辺りを見回して気付く、中国古典『老子道徳経』(ちゅうごくこてん・ろうしどうとくきょう)が弓を構えていたのだ。
「大当たり!」
「シャオ!」
放った矢が木になるリンゴの茎に綺麗に射抜き、それがセルマの頭の上に落ちた。
簡単なことだった。
「何やってんだよ、全く」
ふうっと溜息を吐きながら、セルマはシャオに注意した。
「何って、訓練に決まってるじゃない。一応教導団ではサバイバル訓練の一環として、やってるのだし。これも周囲に対する警戒心を養う為の訓練よ」
事も無げにそんなことを言う。
ニヤニヤとあくどいことを考えている笑みを隠そうともしないシャオは、次はどうしようかと考えた。
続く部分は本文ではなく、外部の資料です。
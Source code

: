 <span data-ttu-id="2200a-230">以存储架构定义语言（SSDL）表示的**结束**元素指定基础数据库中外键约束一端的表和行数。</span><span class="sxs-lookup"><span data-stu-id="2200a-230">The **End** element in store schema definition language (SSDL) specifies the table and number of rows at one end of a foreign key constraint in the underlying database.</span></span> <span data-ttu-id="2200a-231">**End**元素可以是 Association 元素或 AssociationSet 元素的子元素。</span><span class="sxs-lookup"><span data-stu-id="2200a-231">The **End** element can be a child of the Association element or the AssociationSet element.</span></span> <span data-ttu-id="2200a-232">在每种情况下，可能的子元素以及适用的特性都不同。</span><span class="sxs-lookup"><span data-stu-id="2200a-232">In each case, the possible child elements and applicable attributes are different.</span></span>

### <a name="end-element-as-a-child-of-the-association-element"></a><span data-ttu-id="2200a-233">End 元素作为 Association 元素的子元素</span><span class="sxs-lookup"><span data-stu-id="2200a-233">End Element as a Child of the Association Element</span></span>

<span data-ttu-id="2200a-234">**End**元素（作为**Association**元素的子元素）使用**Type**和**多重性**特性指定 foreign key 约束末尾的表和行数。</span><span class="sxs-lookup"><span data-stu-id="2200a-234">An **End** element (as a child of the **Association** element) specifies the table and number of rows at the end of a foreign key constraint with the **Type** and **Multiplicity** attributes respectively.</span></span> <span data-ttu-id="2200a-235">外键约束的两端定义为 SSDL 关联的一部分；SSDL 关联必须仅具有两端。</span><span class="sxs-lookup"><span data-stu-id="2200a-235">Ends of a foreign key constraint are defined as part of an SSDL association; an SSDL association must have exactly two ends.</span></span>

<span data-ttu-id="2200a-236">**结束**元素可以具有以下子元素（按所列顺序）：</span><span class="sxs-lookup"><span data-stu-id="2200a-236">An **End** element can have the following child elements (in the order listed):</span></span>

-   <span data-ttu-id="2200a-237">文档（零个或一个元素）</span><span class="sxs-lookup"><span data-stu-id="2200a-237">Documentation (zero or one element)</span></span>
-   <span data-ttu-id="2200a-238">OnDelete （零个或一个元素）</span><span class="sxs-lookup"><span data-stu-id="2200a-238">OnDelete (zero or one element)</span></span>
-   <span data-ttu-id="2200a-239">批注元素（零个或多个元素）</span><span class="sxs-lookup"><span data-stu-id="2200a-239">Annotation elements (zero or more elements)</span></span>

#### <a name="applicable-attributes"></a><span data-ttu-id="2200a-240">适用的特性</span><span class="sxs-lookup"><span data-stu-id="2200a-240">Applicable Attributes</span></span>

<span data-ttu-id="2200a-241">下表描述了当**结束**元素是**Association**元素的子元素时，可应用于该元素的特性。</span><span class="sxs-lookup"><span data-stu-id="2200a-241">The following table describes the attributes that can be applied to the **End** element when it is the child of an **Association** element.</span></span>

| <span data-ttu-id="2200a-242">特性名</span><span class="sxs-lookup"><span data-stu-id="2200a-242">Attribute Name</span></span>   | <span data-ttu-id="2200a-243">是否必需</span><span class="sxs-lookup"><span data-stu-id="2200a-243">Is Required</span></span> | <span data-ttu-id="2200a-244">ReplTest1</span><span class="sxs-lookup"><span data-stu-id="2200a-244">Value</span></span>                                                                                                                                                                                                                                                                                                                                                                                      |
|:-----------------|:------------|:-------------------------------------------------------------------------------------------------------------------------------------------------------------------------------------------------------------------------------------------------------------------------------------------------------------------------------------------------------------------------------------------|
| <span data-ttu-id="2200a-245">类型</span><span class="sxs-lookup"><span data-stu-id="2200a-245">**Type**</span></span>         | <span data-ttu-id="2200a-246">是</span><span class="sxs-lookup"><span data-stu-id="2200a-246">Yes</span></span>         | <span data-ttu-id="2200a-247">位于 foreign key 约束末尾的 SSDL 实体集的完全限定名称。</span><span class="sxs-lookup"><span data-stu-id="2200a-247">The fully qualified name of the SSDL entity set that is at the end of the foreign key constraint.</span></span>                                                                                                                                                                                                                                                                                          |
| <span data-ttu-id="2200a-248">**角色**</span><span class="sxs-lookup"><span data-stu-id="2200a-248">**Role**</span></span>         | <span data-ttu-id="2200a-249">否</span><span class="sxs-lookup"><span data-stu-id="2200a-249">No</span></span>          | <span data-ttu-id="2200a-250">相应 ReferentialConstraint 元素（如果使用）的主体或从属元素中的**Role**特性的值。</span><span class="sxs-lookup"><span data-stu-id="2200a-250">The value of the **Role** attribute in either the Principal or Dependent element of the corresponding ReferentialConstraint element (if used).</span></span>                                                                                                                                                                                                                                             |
「それは良いんだけど、シャオがすることじゃあないだろ?」
「どうしようかしら♪」
シャオはセルマの抗議が耳に入ってない様子で、辺りを見回す。
「って、まだやるのか!」
シャオを止めようと、セルマはシャオに近づく。
「きーめた♪」
そんなとても嬉しそうな声、とても嬉しそうな表情でシャオは矢をつがえて、キリキリと弦を引く。
セルマは鏃の先を見る。
そこには、球状の大きな――典型的な蜂の巣があった。
「シャオさん?」
「なあに、セルマ?」
お互いにっこりと笑みを浮かべている。
「今狙ってるのは蜂の巣じゃないですか?」
「うん、そうだけど」
「避けても、蜂の軍勢が襲ってくるじゃん!」
「もう遅ーい!」
しゅっと矢は放たれ、リンゴを打ち落とした時のように蜂の巣を射る。
ぼとりと蜂の巣は地面に落ち、ぶうんと不快な音を立てて蜂が飛び出してくる。
「ちょ、ちょっと!」
慌てて、セルマは【氷術】を使い、巣事凍らせた。
飛び出してきた数匹の蜂はやり過ごして、どこか飛ぶに任せることにする。
「…………」
シャオがとてもつまらなさそうな目で見ていた。
「なんでつまらなさそうな目で俺を見てるんだ!?」
「だって、ねえ?」
言わなくても分かるじゃん、と言った空気を出しながらシャオは次はどうやってセルマを困らせようかと考える。
そして、セルマはどうやってシャオの攻撃をかわそうかと考えるのだった。